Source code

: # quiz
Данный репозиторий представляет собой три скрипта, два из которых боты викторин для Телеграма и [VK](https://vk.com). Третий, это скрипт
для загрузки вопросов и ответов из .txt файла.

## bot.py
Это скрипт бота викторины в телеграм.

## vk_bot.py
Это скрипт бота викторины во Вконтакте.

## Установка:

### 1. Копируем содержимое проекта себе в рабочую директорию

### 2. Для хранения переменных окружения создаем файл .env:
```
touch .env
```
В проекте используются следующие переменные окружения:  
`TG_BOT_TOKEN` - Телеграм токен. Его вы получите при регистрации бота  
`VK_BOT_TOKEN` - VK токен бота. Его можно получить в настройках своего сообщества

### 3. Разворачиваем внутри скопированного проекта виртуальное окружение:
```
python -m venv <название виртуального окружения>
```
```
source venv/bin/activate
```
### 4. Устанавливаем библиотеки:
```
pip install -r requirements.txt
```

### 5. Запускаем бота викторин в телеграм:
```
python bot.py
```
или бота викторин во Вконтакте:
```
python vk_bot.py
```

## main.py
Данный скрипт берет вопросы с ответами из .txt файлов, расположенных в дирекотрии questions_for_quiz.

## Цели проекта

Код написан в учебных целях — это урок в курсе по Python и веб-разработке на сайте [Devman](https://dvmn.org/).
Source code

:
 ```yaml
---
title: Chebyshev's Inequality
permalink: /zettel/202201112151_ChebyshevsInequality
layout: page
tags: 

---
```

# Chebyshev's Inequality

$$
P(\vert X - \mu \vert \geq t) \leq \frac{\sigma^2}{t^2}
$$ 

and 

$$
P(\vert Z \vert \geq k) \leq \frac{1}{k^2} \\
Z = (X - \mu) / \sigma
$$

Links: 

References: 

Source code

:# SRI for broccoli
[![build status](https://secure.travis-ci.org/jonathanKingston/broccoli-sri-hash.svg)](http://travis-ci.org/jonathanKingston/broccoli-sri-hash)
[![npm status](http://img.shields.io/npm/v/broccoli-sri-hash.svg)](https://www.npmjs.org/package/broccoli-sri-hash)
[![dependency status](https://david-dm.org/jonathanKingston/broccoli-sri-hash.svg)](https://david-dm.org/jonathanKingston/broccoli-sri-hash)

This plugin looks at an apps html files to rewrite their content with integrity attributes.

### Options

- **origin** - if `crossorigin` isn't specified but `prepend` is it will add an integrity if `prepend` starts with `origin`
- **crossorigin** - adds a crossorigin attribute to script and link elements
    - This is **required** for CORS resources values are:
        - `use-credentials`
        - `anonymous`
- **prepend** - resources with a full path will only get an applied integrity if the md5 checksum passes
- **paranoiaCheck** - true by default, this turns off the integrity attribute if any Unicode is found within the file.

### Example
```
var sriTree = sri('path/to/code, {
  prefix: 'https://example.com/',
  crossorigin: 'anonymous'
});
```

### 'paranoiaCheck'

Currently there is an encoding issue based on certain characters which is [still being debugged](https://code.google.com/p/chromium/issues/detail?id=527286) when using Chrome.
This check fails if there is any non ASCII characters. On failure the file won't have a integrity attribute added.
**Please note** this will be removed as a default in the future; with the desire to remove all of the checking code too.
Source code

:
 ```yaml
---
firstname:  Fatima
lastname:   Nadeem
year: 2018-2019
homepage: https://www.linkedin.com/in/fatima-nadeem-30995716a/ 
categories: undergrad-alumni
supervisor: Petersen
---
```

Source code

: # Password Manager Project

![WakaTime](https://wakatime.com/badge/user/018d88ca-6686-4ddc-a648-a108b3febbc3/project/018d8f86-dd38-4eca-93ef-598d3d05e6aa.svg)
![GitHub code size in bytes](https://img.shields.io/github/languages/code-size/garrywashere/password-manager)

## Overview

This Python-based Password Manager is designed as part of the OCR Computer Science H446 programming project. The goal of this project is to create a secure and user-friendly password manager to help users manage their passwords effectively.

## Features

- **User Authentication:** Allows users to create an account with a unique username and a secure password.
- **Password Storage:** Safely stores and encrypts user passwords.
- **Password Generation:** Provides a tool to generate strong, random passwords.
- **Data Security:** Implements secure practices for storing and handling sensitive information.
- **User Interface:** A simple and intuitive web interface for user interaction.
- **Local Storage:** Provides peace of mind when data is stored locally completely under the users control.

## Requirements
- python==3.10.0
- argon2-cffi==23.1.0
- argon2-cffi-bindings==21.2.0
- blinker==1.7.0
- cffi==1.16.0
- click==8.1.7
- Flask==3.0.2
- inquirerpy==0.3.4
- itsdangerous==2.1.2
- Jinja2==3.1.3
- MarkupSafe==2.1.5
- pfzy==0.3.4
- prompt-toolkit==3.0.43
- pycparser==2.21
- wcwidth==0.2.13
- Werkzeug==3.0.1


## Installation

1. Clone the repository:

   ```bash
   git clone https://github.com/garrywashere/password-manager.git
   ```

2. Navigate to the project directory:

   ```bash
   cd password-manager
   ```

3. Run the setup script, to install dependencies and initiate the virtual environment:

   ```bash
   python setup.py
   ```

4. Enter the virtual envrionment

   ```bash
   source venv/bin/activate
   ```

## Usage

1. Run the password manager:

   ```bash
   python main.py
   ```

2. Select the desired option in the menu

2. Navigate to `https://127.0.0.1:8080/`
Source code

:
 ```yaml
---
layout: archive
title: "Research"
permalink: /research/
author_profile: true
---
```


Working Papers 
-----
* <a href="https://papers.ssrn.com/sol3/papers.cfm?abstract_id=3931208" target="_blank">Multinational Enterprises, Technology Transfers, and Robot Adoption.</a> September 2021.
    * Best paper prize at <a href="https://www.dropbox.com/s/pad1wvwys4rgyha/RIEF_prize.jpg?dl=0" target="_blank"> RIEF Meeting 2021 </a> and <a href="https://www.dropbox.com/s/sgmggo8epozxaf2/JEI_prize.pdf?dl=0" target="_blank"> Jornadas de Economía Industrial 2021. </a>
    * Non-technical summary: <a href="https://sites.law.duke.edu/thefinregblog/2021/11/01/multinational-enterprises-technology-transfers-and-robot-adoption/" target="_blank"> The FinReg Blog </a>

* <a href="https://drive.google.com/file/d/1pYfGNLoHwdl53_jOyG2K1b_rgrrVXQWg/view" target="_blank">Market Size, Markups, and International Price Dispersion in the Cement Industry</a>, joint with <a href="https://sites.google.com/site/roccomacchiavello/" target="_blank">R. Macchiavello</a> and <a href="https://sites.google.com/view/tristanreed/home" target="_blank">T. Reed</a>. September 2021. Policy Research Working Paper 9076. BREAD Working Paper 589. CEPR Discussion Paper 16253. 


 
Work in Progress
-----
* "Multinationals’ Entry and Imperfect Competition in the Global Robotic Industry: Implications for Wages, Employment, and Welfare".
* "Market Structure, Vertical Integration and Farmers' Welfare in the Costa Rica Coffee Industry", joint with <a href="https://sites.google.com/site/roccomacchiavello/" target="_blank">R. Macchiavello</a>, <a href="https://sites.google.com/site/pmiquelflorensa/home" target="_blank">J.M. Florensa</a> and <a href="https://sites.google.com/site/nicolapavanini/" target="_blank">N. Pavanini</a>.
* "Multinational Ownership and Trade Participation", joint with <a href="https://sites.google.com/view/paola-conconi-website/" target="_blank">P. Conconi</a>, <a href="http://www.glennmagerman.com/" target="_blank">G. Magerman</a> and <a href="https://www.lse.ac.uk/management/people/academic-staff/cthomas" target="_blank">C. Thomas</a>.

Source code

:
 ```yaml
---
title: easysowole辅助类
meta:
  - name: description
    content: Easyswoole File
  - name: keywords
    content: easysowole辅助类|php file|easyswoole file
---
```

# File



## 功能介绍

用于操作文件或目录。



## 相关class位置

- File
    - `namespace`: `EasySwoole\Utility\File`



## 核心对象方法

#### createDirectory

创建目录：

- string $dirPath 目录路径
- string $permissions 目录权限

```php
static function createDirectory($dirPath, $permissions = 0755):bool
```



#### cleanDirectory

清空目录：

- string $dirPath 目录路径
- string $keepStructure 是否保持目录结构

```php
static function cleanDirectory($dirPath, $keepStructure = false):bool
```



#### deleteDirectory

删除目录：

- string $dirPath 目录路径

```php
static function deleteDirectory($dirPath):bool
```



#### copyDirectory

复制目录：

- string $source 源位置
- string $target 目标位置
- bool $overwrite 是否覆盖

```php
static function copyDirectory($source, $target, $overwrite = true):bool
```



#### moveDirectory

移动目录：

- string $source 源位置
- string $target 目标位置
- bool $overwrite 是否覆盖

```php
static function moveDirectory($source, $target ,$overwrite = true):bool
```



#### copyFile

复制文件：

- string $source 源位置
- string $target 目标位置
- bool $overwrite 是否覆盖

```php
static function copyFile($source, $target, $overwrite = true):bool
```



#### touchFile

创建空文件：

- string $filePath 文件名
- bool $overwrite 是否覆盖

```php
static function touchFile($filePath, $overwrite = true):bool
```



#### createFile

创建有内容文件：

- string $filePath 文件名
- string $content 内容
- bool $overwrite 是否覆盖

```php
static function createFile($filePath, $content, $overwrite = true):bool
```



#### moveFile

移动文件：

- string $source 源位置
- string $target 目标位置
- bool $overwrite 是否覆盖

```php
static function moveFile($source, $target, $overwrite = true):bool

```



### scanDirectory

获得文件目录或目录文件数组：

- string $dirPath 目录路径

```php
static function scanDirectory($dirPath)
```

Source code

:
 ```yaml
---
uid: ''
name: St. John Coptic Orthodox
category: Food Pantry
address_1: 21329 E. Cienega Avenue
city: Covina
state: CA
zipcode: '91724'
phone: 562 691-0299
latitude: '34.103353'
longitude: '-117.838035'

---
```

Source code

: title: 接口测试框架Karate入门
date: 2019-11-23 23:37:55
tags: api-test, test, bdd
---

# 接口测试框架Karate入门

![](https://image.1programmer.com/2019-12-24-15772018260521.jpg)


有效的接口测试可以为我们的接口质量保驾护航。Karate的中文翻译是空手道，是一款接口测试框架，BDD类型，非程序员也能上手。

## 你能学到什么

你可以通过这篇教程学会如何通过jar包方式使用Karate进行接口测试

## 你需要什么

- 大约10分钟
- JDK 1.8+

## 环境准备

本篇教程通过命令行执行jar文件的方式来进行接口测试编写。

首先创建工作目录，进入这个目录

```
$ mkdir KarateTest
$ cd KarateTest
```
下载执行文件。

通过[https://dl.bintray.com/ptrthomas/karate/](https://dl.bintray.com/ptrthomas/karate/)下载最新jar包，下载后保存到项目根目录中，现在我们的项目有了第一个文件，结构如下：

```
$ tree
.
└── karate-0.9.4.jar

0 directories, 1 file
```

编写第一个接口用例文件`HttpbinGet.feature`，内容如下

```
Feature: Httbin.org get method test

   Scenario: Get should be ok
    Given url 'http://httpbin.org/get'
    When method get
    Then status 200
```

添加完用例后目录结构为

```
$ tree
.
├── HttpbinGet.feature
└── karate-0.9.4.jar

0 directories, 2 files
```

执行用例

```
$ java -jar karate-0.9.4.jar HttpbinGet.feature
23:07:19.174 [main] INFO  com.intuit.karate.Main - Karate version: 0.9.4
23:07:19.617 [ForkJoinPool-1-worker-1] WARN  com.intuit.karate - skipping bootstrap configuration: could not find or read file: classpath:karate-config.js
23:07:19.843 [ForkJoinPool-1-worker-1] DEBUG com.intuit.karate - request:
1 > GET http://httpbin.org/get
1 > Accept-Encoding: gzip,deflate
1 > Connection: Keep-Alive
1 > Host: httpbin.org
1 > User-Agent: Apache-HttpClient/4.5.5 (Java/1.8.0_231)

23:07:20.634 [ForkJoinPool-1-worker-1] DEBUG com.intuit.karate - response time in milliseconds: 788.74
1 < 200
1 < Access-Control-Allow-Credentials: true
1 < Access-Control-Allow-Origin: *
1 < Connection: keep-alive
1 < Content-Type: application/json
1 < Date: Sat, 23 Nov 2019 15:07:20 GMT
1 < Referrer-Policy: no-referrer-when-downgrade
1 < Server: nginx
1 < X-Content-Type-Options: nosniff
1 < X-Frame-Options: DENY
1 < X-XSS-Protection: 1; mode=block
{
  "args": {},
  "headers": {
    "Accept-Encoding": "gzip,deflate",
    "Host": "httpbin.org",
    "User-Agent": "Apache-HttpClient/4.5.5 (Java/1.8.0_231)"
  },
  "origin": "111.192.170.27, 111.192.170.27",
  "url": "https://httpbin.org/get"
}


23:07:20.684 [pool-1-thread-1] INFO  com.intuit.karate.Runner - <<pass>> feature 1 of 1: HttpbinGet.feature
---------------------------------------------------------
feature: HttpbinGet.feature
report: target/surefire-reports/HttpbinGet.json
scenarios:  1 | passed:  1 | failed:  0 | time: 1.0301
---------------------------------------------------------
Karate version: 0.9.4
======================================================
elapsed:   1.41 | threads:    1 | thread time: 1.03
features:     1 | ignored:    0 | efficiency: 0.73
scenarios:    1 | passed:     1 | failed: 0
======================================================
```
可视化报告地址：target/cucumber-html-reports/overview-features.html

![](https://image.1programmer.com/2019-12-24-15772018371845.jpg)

Work request
Where the word "shields" occurs in a line of the records, copy that line.

Task solution
[![npm status](http://img.shields.io/npm/v/broccoli-sri-hash.svg)](https://www.npmjs.org/package/broccoli-sri-hash)
![GitHub code size in bytes](https://img.shields.io/github/languages/code-size/garrywashere/password-manager)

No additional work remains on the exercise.